There are also cases where language has grown and changed (sometimes in pronunciation, usage, and spelling). Any language that’s been around for hundreds of years will change---the reason Latin is “dead” is not because it’s not spoken much (it’s actually spoken a lot) but because it’s not undergoing a constant evolutionary process like vernacular languages. This may explain why so many of our constantly used verbs are irregular when less common verbs are not (is, are, was, were vs. types, type, typed, typed).
And then there are all those homonyms that can probably be explained between different origins and usage changes, like to, too, and two.
Not to mention changes in dialect. In some parts of the US root and route are pronounced the same way, and in others they definitely are not. And I understand that linguistic research is showing that English in Shakespeare’s time was pronounced quite differently from what you might hear today on the BBC. He was much punnier than we supposed.
So spelling by the rules sounds simple, but has some inherent limitations. One of the ways that AAS tries to counteract the difficulty with, for instance, differences in dialect is to reinforce the notion of pronouncing words correctly (um, yeah, who’s to say for sure which pronunciation is correct?) and to remind the student to pronounce or say the word to spell it. Can you see the problem? It’s a circular directive. I can’t say it to spell it unless I already know how it’s spelled, and then I don’t need to say it to spell it because I already know how to spell it. ;0)

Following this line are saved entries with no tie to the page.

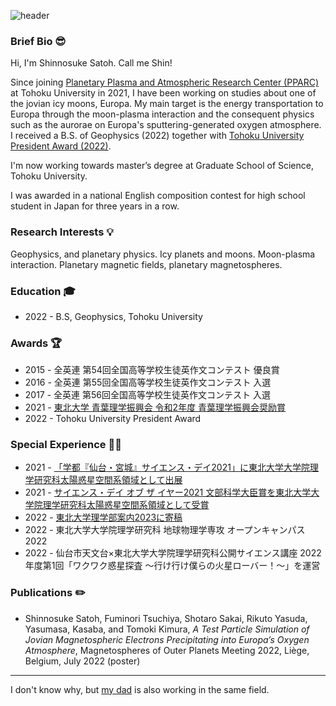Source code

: ![header](https://user-images.githubusercontent.com/96368274/184382498-d4efb96e-4ef7-49c9-bfb2-f4b604412c6a.jpg)

### Brief Bio 😎

Hi, I'm Shinnosuke Satoh. Call me Shin!

Since joining [Planetary Plasma and Atmospheric Research Center (PPARC)](https://pparc.gp.tohoku.ac.jp/) at Tohoku University in 2021, I have been working on studies about one of the jovian icy moons, Europa. My main target is the energy transportation to Europa through the moon-plasma interaction and the consequent physics such as the aurorae on Europa's sputtering-generated oxygen atmosphere. I received a B.S. of Geophysics (2022) together with [Tohoku University President Award (2022)](https://pparc.gp.tohoku.ac.jp/20220325_presidents_award/).

I'm now working towards master’s degree at Graduate School of Science, Tohoku University.

I was awarded in a national English composition contest for high school student in Japan for three years in a row.


### Research Interests 💡
Geophysics, and planetary physics. Icy planets and moons. Moon-plasma interaction. Planetary magnetic fields, planetary magnetospheres.


### Education 🎓
- 2022 - B.S, Geophysics, Tohoku University


### Awards 🏆
- 2015 - 全英連 第54回全国高等学校生徒英作文コンテスト 優良賞
- 2016 - 全英連 第55回全国高等学校生徒英作文コンテスト 入選
- 2017 - 全英連 第56回全国高等学校生徒英作文コンテスト 入選
- 2021 - [東北大学 青葉理学振興会 令和2年度 青葉理学振興会奨励賞](https://www.sci.tohoku.ac.jp/aoba-society/20210326-11460.html)
- 2022 - Tohoku University President Award


### Special Experience 🕺🏻
- 2021 - [「学都『仙台・宮城』サイエンス・デイ2021」に東北大学大学院理学研究科太陽惑星空間系領域として出展](http://www.science-day.com/program/?ID=e2021-785)
- 2021 - [サイエンス・デイ オブ ザ イヤー2021 文部科学大臣賞を東北大学大学院理学研究科太陽惑星空間系領域として受賞](https://science-community.jp/サイエンス・デイ-オブ-ザ-イヤー2021（第５回）の結/)
- 2022 - [東北大学理学部案内2023に寄稿](https://www.sci.tohoku.ac.jp/about/pdf/sci_annai2023.pdf)
- 2022 - 東北大学大学院理学研究科 地球物理学専攻 オープンキャンパス2022
- 2022 - 仙台市天文台×東北大学大学院理学研究科公開サイエンス講座 2022年度第1回「ワクワク惑星探査 ～行け行け僕らの火星ローバー！～」を運営


### Publications ✏️
- Shinnosuke Satoh, Fuminori Tsuchiya, Shotaro Sakai, Rikuto Yasuda, Yasumasa, Kasaba, and Tomoki Kimura, *A Test Particle Simulation of Jovian Magnetospheric Electrons Precipitating into Europa’s Oxygen Atmosphere*, Magnetospheres of Outer Planets Meeting 2022, Liège, Belgium, July 2022 (poster) 

---

I don't know why, but [my dad](https://researchmap.jp/tsatoh_isas) is also working in the same field.

<!--
**ShinnosukeSatoh/ShinnosukeSatoh** is a ✨ _special_ ✨ repository because its `README.md` (this file) appears on your GitHub profile.

Here are some ideas to get you started:

- 🔭 I’m currently working on ...
- 🌱 I’m currently learning ...
- 👯 I’m looking to collaborate on ...
- 🤔 I’m looking for help with ...
- 💬 Ask me about ...
- 📫 How to reach me: ...
- 😄 Pronouns: ...
- ⚡ Fun fact: ...
-->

If I remember correctly, the instructor’s notes also remind you, the teacher, to pronounce the words the way they are spelled. Well I don’t do that. When I introduce a word, perhaps, but not regularly. But, frankly, we need to be able to spell the words regardless of who is speaking them. Understanding one another and being able to communicate is the whole point of writing, after all.
While AAS is billed as being based on the rules, there’s a whole lot of memorizing of individual words going on.
Homonyms, for example. As each is introduced separately, you give it in a sentence so the definition is clear. The student needs to learn to associate that particular definition with that particular spelling.
And then there’s the different ways a particular sound can be spelled. Long e can be “ea,” “e-e”, “ee, “ “y,” and “ey” (did I forget any?). There’s no particular rule to tell you which it is in each case…remember words origins and changes in usage probably come into play here. You simply learn a list of words that follow this particular rule and memorize (by practice) which words are on that list.
An ideal rules-based spelling program would probably also simultaneously teach word roots and origins, but that still wouldn’t account for changes over time in usage, spelling, and pronunciation. I’ve found that AAS works best for Mary with some minor modifications.
How We Use All About Spelling
AAS is designed so that your child progresses at their own pace. You don’t move onto the next lesson until they have mastered the previous one. I know some people take a week for each lesson (there are 25 lessons in level 2). We are currently going through 2-3 lessons a week, but we slow down if we hit a difficult lesson. Typically I do the new teaching one day, through to spelling the words using the letter tiles, and then spelling on paper and dictation of phrases and sentences the next day. We do spelling 4-5 days a week, depending on our schedule.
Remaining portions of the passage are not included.